Season three of Mighty Morphin Power Rangers was a strange point for the franchise. Having tried hard to continue to merge Super Sentai and American footage the previous season whilst working around the fact that they were not using the suits from the appropriate series, and having dealt with the departure of three members of the main cast, the show was beginning to become harder to make for Saban.
It’s clear that Saban know this, and are starting to take the show in a new direction in its third year. The week to week stories of the past have been put to one side for more multi-part and serialised storytelling, with a clear end goal in sight.
The season also takes some cues from the Might Morphin Power Rangers Movie, using Super Sentai footage from Ninja Sentai Kakuranger (which would be used throughout the season) to shift the Rangers into having new ninja based powers and abilities.
Strangely, the television version of the Rangers getting their new powers was a lot better than the big budget movie, with it actually being part of cannon, and utilising the standard Zord footage rather than poor GCI. Instead of Ivan Ooze (Paul Freeman) from the movie as the new villain, the series introduced Rito Revolto (Bob Papenbrook), the absent minded brother of the original villain Rita Repulsa (Carla Perez).
A bizarre skelton/soldier hybrid, Rito looked creepy and menacing, but had a personality that quickly charms the audience. More a bumbling sidekick than anything else, he fits well into the dysfunctional family dynamic that had formed amongst the villains; especially as Lord Zedd’s (Robert Axelrod) annoying brother in law. The fact that he’s constantly annoying Zedd by calling him Edd is so silly it’s actually a lot of fun.

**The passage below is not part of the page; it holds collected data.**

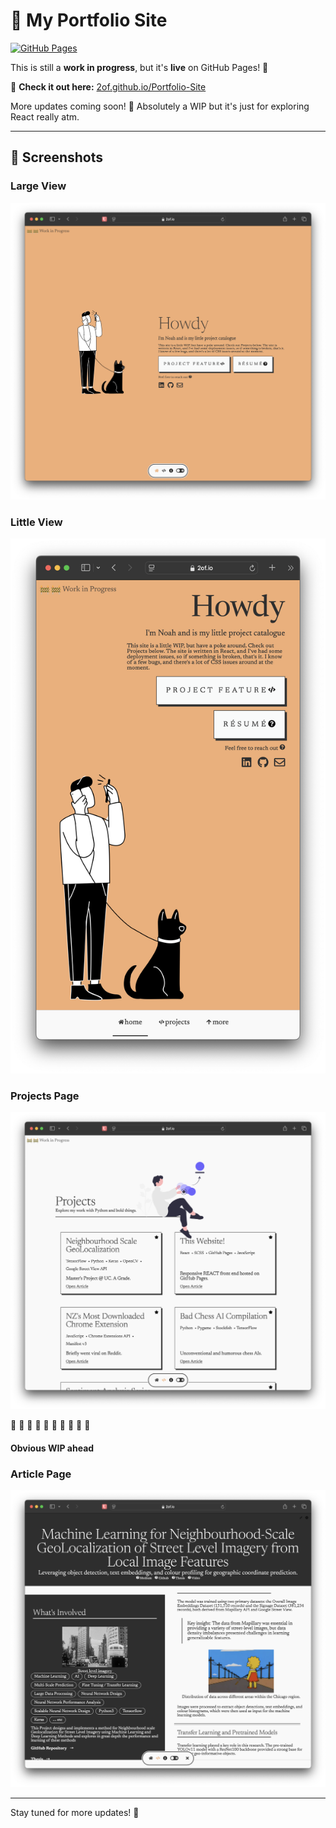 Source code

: # 🚀 My Portfolio Site  

[![GitHub Pages](https://img.shields.io/website?down_color=red&down_message=offline&up_color=green&up_message=live&url=https%3A%2F%2F2of.github.io%2FPortfolio-Site%2F)](https://2of.github.io/Portfolio-Site/)

This is still a **work in progress**, but it's **live** on GitHub Pages! 🎉  

🔗 **Check it out here:** [2of.github.io/Portfolio-Site](https://2of.github.io/Portfolio-Site/)  

More updates coming soon! 🚧  Absolutely a WIP but it's just for exploring React really atm.

---

## 📸 Screenshots  



### Large View  
![Large View](./gitdocs/large.png)  

### Little View  
![Little View](./gitdocs/little.png)  

### Projects Page  
![Projects Page](./gitdocs/projectspage.png)  


🚧 🚧 🚧 🚧 🚧 🚧 🚧 🚧 🚧 🚧 

#### Obvious WIP ahead

### Article Page  
![Article Page](./gitdocs/article.png)  

---

Stay tuned for more updates! 🚀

Despite this bumbling exterior, Rito proves to be a threat for the Rangers across the season, actually destroying the Thunder Megazord and the Tiger Zord in his first appearance, an episode that still looks great on screen thanks to the use of practical effects.
These new powers and the destruction of their old Zords was simply a way of the series making use of new Super Sentai footage, but from a story point of view it makes a lot more sense for the characters to get a whole new set of Zords than them simply transforming as they did in the previous season.
This extra thought and forward planning are obvious throughout the season, with the show introducing a number of arcs that will pay off by the conclusion. One of the biggest of these is the departure of the original Pink Ranger Kimberly Hart (Amy Jo Johnson), and the introduction of her replacement Katherine ‘Kat’ Hillard (Catherine Sutherland).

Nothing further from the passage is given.